Advertisement
Help Keep Boards Alive. Support us by going ad free today. See here: https://subscriptions.boards.ie/.
https://www.boards.ie/group/1878-subscribers-forum

Private Group for paid up members of Boards.ie. Join the club.
Hi all, please see this major site announcement: https://www.boards.ie/discussion/2058427594/boards-ie-2026

Weird things ya see... Say 'Okaay' and move on..

245

Comments

  • Registered Users, Registered Users 2 Posts: 1,373 ✭✭✭The guy


    But probably the most time I said "Okaay" was when I was at a nursing home visiting an elderly relation. I remember seeing an old woman in a wheelchair telling her teddy to "shut up" or she would "throw it out the window"...Very much an "Okaay" moment...

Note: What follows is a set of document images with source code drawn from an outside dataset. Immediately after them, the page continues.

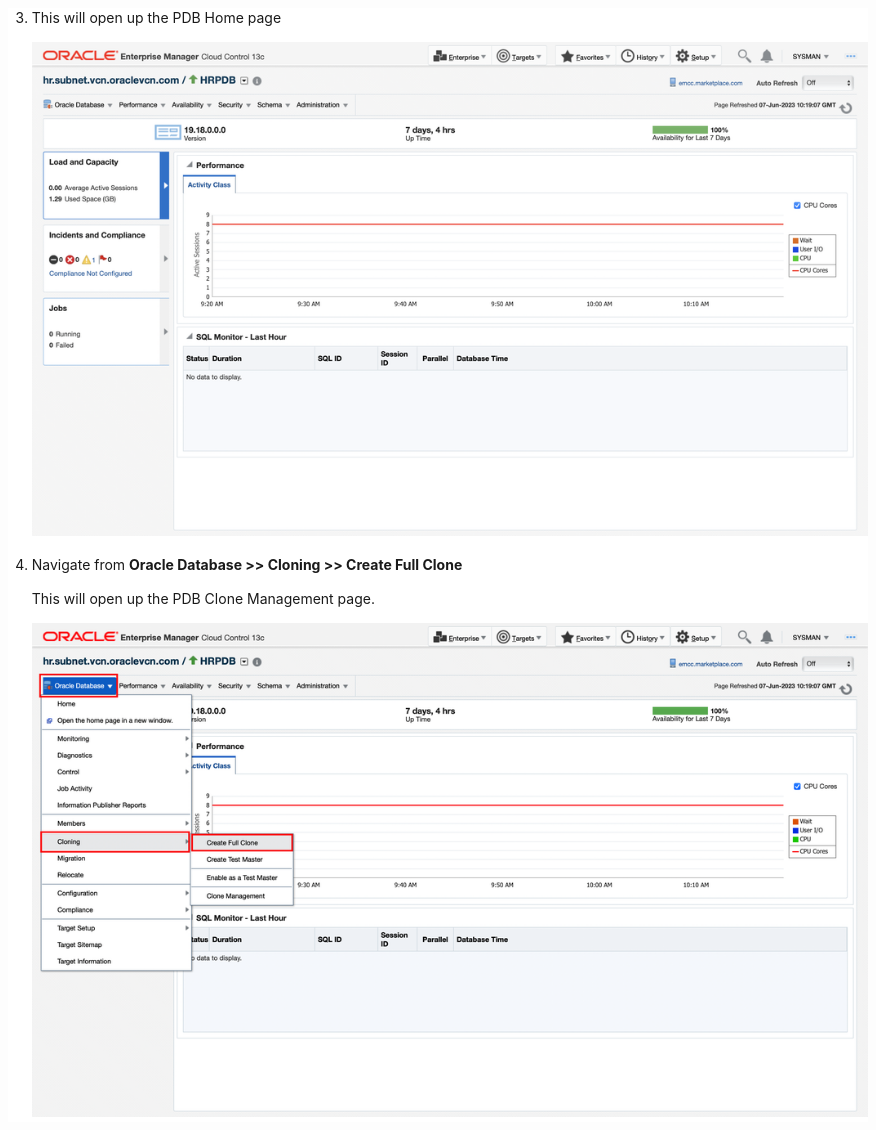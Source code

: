 3.  This will open up the PDB Home page

    ![](images/clone-pdb-home-page.png " HR PDB Home page")


4.  Navigate from **Oracle Database >> Cloning >> Create Full Clone**  

    This will open up the PDB Clone Management page.


    ![](images/clone-navigate-to-pdb-clone.png " navigate to pdb clone page ")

    I have a pretty similar story, my sister used to work in a nursing home and would regularly see a woman fighting with toilet paper, arguing with and shouting at it.


  • Closed Accounts Posts: 5,103 ✭✭✭estebancambias


    Walking the beach about 2 months back(Killiney Beach), I walked down one of the alley ways, to see this girl up the road from me getting literally gangbanged by three pieballs. She's only I think 14. I just stood for about two minutes looking.


  • Closed Accounts Posts: 3,714 ✭✭✭marco murphy


    The local priest referred to a funeral as a wedding. (X2)


  • Registered Users, Registered Users 2 Posts: 6,597 ✭✭✭Aisling(",)


    The local priest referred to a funeral as a wedding. (X2)


    oh i know how bad that must have been fr the familys and stuff....but i laughed out loud at that.i want that said at my funueral!..provides light relief


  • Registered Users, Registered Users 2 Posts: 869 ✭✭✭Simon201


    Was waitin for a bus once and it came on time


  • Advertisement
  • Closed Accounts Posts: 3,714 ✭✭✭marco murphy


    oh i know how bad that must have been fr the familys and stuff....but i laughed out loud at that.i want that said at my funueral!..provides light relief


    Well respected woman from beside me died. Was at removal and the Priest says that the wedding of the late ... will take place tomorrow at 11:00. The whole church just silenced in disbelief but got over it . :D


  • Closed Accounts Posts: 5,103 ✭✭✭estebancambias


    Booooooooooooo!!!!


  • Registered Users, Registered Users 2 Posts: 1,600 ✭✭✭00112984


    I was working in the local shop when I was about 17 and this man in his 80s comes in and says he wants to buy a pair of tights. I said grand, what colour would you like?
    He then undid his fly, dropped his trousers around his ankles and pointed to the pair he was wearing outside his Y-fronts and said he wanted the same again.
    Then he asked me if we sold extra large tampons.


  • Closed Accounts Posts: 1,097 ✭✭✭IRISH RAIL


    brilliant thread
    was on the luas one day in abbey street theres a car parked on the side of the road ,
    driver toots the hooter and she makes a gesture to go around it was priceless !


  • Registered Users, Registered Users 2 Posts: 26,073 ✭✭✭✭Terry


    Booooooooooooo!!!!
    I'm only going to warn you one more time.
    Either contribute sensibly to a thread, or GTFO.


  • Advertisement
  • Registered Users, Subscribers, Registered Users 2 Posts: 47,418 ✭✭✭✭Zaph


    In Greenwich Village in New York I saw two guys walking down the street, one had a python around his neck and the other had a large iguana sitting on his shoulder.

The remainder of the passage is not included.